Reading "Genesis" with Lesley Hazleton
Adam and Eve eating the best apple ever. How Cain made his mark and Noah made his ark. Abraham with his knife at Isaac's throat. Jacob with his balls in an angelic twist. Joseph and his technicolor dreamcoat. All familiar stories that will turn out to be surprisingly — perhaps even shockingly — unfamiliar.
Like many ancient texts, Genesis can be seen as a grand soap opera. Murder, deceit, rebellion, betrayal, lust (lots of it), incest (quite a lot of that too) — all are vividly depicted, alongside a striking obsession with seed. Yes, seed.
So forget any ideas about 'Bible class.' Over five weeks, we'll read Genesis as we've read Melville and Ovid, Morrison and Woolf — both high and low, reverent and irreverent, in the spirit of inquiry and exploration. We'll ask lots of questions, like "What's really happening here?" And explore fresh ways of reading these stories, rescuing them from the mitered, bearded, fringed holy men who've claimed for far too long that theirs is the only 'right' way to read them. Together, we'll ace Genesis, and give it new life.
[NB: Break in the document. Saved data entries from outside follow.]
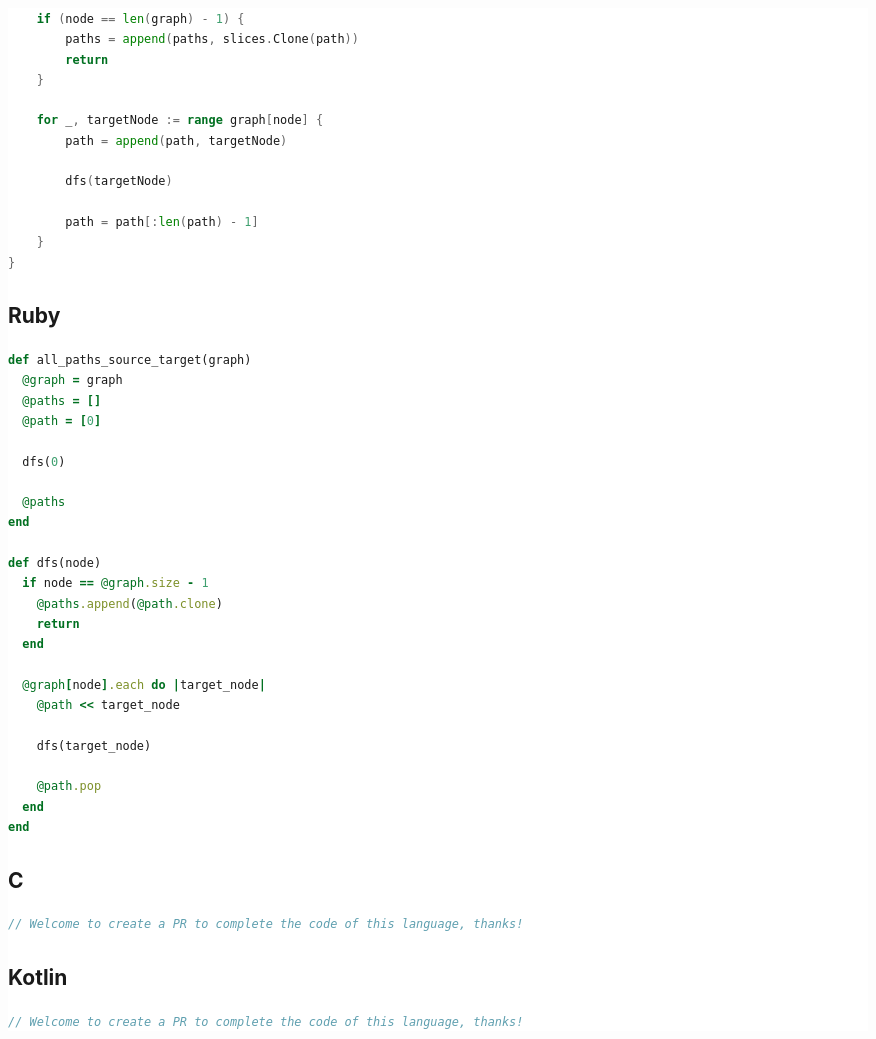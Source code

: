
 ```go
    if (node == len(graph) - 1) {
        paths = append(paths, slices.Clone(path))
        return
    }

    for _, targetNode := range graph[node] {
        path = append(path, targetNode)

        dfs(targetNode)

        path = path[:len(path) - 1]
    }
}
```

## Ruby
```ruby
def all_paths_source_target(graph)
  @graph = graph
  @paths = []
  @path = [0]

  dfs(0)

  @paths
end

def dfs(node)
  if node == @graph.size - 1
    @paths.append(@path.clone)
    return
  end

  @graph[node].each do |target_node|
    @path << target_node

    dfs(target_node)

    @path.pop
  end
end
```

## C
```c
// Welcome to create a PR to complete the code of this language, thanks!
```

## Kotlin
```kotlin
// Welcome to create a PR to complete the code of this language, thanks!
```
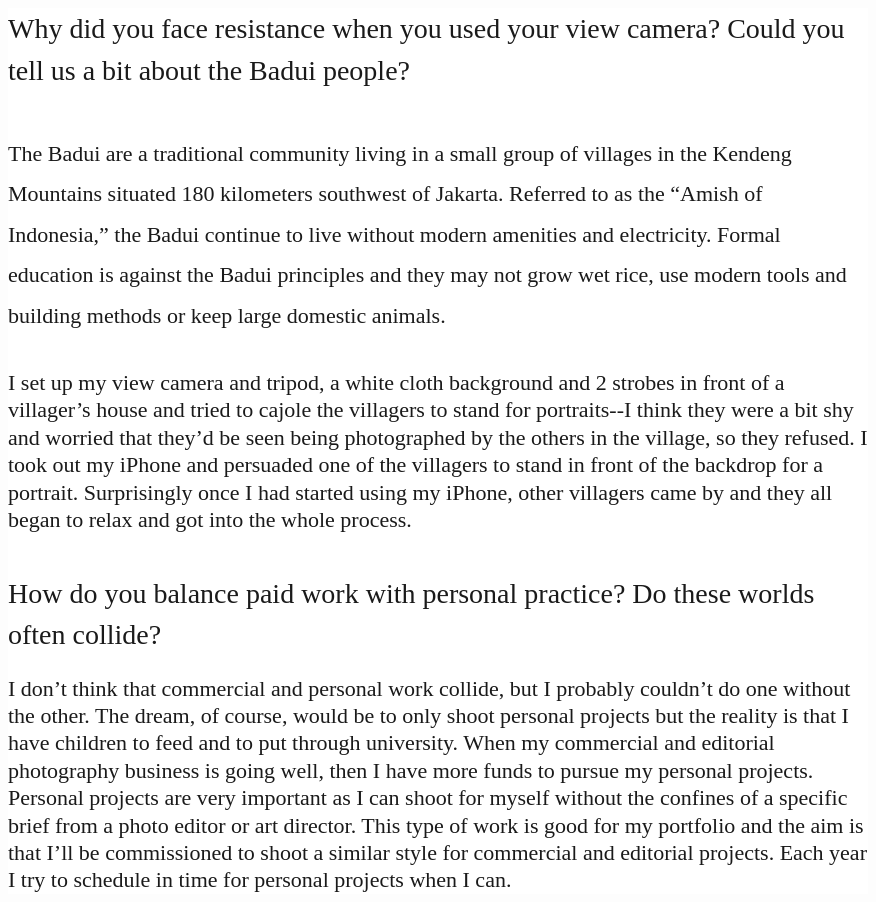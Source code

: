 <h1><span style="font-size:28px;"><strong><span style="font-family: georgia,palatino,palatino linotype,times,times new roman,serif;"><span style="background-color: transparent; font-weight: 400; font-style: normal; font-variant: normal; text-decoration: none; vertical-align: baseline;">Why did you face resistance when you used your view camera? Could you tell us a bit about the Badui people?</span></span></strong></span></h1>

<h1><span style="font-size:22px;"><span style="font-family: georgia,palatino,palatino linotype,times,times new roman,serif;"><span style="background-color: transparent; font-weight: 400; font-style: normal; font-variant: normal; text-decoration: none; vertical-align: baseline;">The Badui are a traditional community living in a small group of villages in the Kendeng Mountains situated 180 kilometers southwest of Jakarta. Referred to as the &ldquo;Amish of Indonesia,&rdquo; the Badui continue to live without modern amenities and electricity. Formal education is against the Badui principles and they may not grow wet rice, use modern tools and building methods or keep large domestic animals.</span></span></span></h1>

<p>
<zentobox height="944" preview="/img/s5/v117/p1768840264-6.jpg" width="944"></zentobox>
</p>

<p>
<zentobox height="944" preview="/img/s12/v171/p1723339898-6.jpg" width="944"></zentobox>
</p>

<p dir="ltr" style="line-height:1.2;margin-top:0pt;margin-bottom:0pt;">&nbsp;</p>

<p dir="ltr" style="line-height:1.2;margin-top:0pt;margin-bottom:0pt;"><span style="font-size:22px;"><span style="font-family: georgia,palatino,palatino linotype,times,times new roman,serif;"><span style="background-color: transparent; font-weight: 400; font-style: normal; font-variant: normal; text-decoration: none; vertical-align: baseline;">I set up my view camera and tripod, a white cloth background and 2 strobes in front of a villager&rsquo;s house and tried to cajole the villagers to stand for portraits--I think they were a bit shy and worried that they&rsquo;d be seen being photographed by the others in the village, so they refused. I took out my iPhone and persuaded one of the villagers to stand in front of the backdrop for a portrait. Surprisingly once I had started using my iPhone, other villagers came by and they all began to relax and got into the whole process.</span></span></span></p>

<p>
<zentobox height="960" preview="/img/s3/v24/p1704141593-6.jpg" width="762"></zentobox>
</p>

<h1><span style="font-size:28px;"><strong><span style="font-family: georgia,palatino,palatino linotype,times,times new roman,serif;"><span style="background-color: transparent; font-weight: 400; font-style: normal; font-variant: normal; text-decoration: none; vertical-align: baseline;">How do you balance paid work with personal practice? Do these worlds often collide?</span></span></strong></span></h1>

<p dir="ltr" style="line-height:1.2;margin-top:0pt;margin-bottom:0pt;"><span style="font-size:22px;"><span style="font-family: georgia,palatino,palatino linotype,times,times new roman,serif;"><span style="background-color: transparent; font-weight: 400; font-style: normal; font-variant: normal; text-decoration: none; vertical-align: baseline;">I don&rsquo;t think that commercial and personal work collide, but I probably couldn&rsquo;t do one without the other. The dream, of course, would be to only shoot personal projects but the reality is that I have children to feed and to put through university. When my commercial and editorial photography business is going well, then I have more funds to pursue my personal projects. Personal projects are very important as I can shoot for myself without the confines of a specific brief from a photo editor or art director. This type of work is good for my portfolio and the aim is that I&rsquo;ll be commissioned to shoot a similar style for commercial and editorial projects. Each year I try to schedule in time for personal projects when I can.</span></span></span></p>
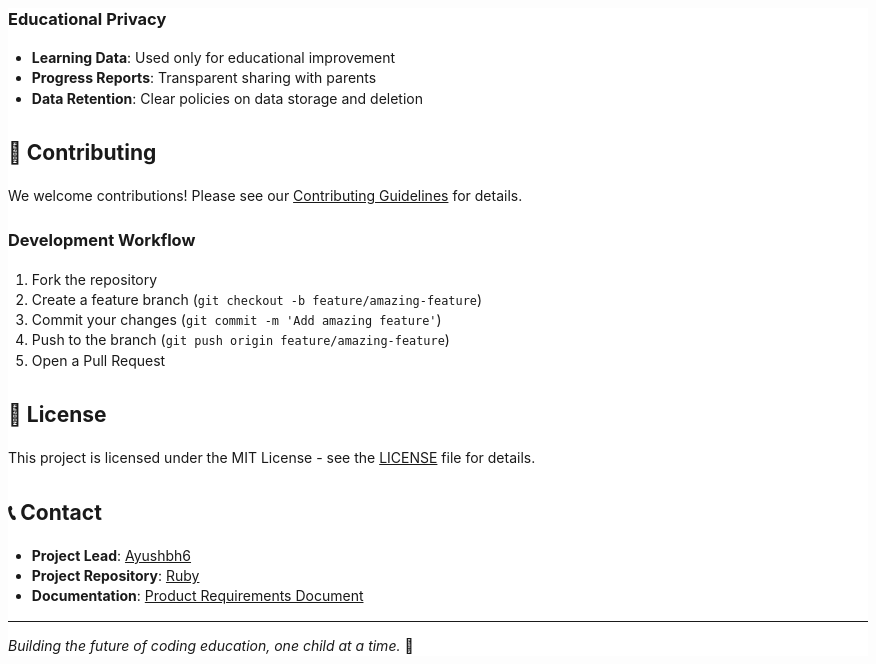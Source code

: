### Educational Privacy
- **Learning Data**: Used only for educational improvement
- **Progress Reports**: Transparent sharing with parents
- **Data Retention**: Clear policies on data storage and deletion

## 🤝 Contributing

We welcome contributions! Please see our [Contributing Guidelines](CONTRIBUTING.md) for details.

### Development Workflow
1. Fork the repository
2. Create a feature branch (`git checkout -b feature/amazing-feature`)
3. Commit your changes (`git commit -m 'Add amazing feature'`)
4. Push to the branch (`git push origin feature/amazing-feature`)
5. Open a Pull Request

## 📄 License

This project is licensed under the MIT License - see the [LICENSE](LICENSE) file for details.

## 📞 Contact

- **Project Lead**: [Ayushbh6](https://github.com/Ayushbh6)
- **Project Repository**: [Ruby](https://github.com/Ayushbh6/Ruby)
- **Documentation**: [Product Requirements Document](docs/PRD.md)

---

*Building the future of coding education, one child at a time.* 🚀
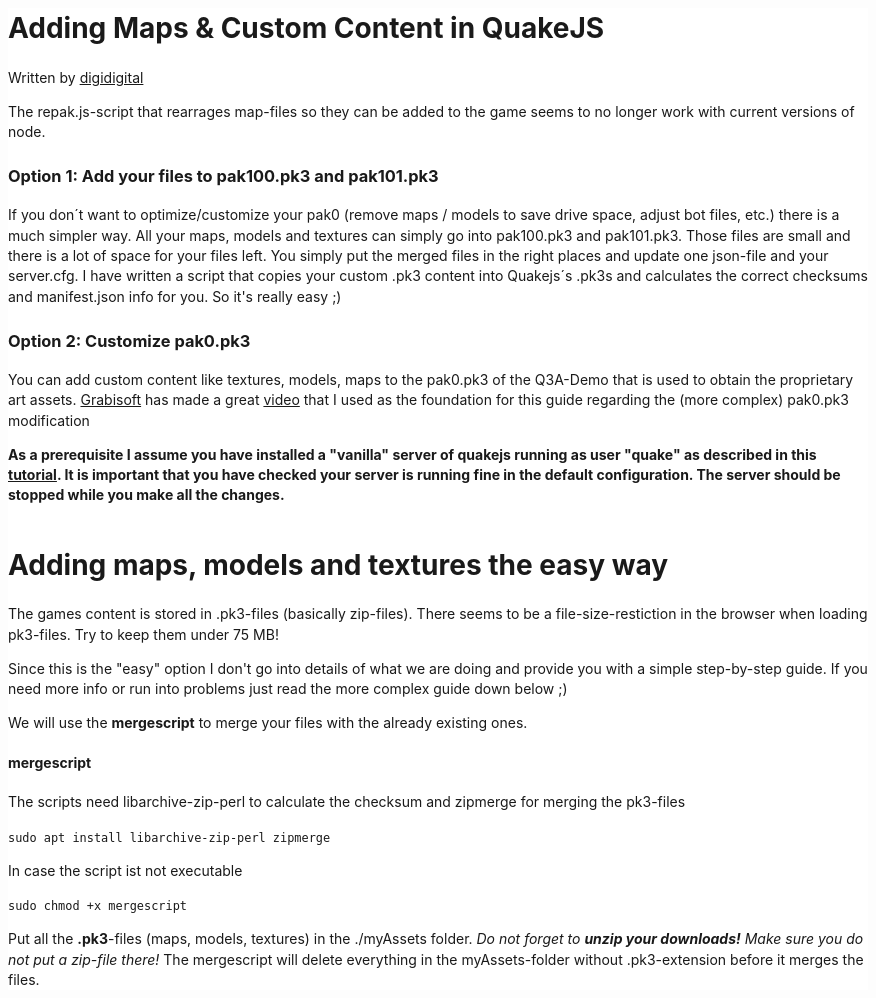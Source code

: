 # Adding Maps & Custom Content in QuakeJS

Written by [digidigital](https://github.com/digidigital/)

The repak.js-script that rearrages map-files so they can be added to the game seems to no longer work with current versions of node.

### Option 1: Add your files to pak100.pk3 and pak101.pk3
If you don´t want to optimize/customize your pak0 (remove maps / models to save drive space, adjust bot files, etc.) there is a much simpler way. All your maps, models and textures can simply go into pak100.pk3 and pak101.pk3. Those files are small and there is a lot of space for your files left. You simply put the merged files in the right places and update one json-file and your server.cfg. I have written a script that copies your custom .pk3 content into Quakejs´s .pk3s and calculates the correct checksums and manifest.json info for you. So it's really easy ;)  

### Option 2: Customize pak0.pk3 
You can add custom content like textures, models, maps to the pak0.pk3 of the Q3A-Demo that is used to obtain the proprietary art assets. [Grabisoft](https://github.com/grabisoft) has made a great [video](https://www.youtube.com/watch?v=m57rMXASWms&feature=youtu.be) that I used as the foundation for this guide regarding the (more complex) pak0.pk3 modification

**As a prerequisite I assume you have installed a "vanilla" server of quakejs running as user "quake" as described in this
[tutorial](https://steamforge.net/wiki/index.php/How_to_setup_a_local_QuakeJS_server_under_Debian_9_or_Debian_10#The_Simpler_Method).
It is important that you have checked your server is running fine in the default configuration.
The server should be stopped while you make all the changes.**
 
# Adding maps, models and textures the easy way

The games content is stored in .pk3-files (basically zip-files). There seems to be a file-size-restiction in the browser when loading pk3-files. Try to keep them under 75 MB!

Since this is the "easy" option I don't go into details of what we are doing and provide you with a simple step-by-step guide. If you need more info or run into problems just read the more complex guide down below ;) 

We will use the **mergescript** to merge your files with the already existing ones.

#### mergescript
The scripts need libarchive-zip-perl to calculate the checksum and zipmerge for merging the pk3-files
```shell
sudo apt install libarchive-zip-perl zipmerge
```

In case the script ist not executable 
```shell
sudo chmod +x mergescript 
```
Put all the **.pk3**-files (maps, models, textures) in the ./myAssets folder. *Do not forget to **unzip your downloads!** Make sure you do not put a zip-file there!* The mergescript will delete everything in the myAssets-folder without .pk3-extension before it merges the files.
And we'll be using a great translation. Instead of torturing eyes and minds with the small print of the King James Bible or any of the dutifully dull "standard" versions, we'll use Robert Alter's wonderful modern rendering, direct from the original Hebrew. No haths, shalts, thys, thees, or thines — just limpid, lucid English, plus excellent notes. (We may refer to the King James now and then, as well as to that other great biblical authority, Robert Crumb, but Alter's Genesis is all you really need.)
Do read the first three chapters before joining the first session, and we can dive right in. Looking forward to seeing you in (and east of) Eden.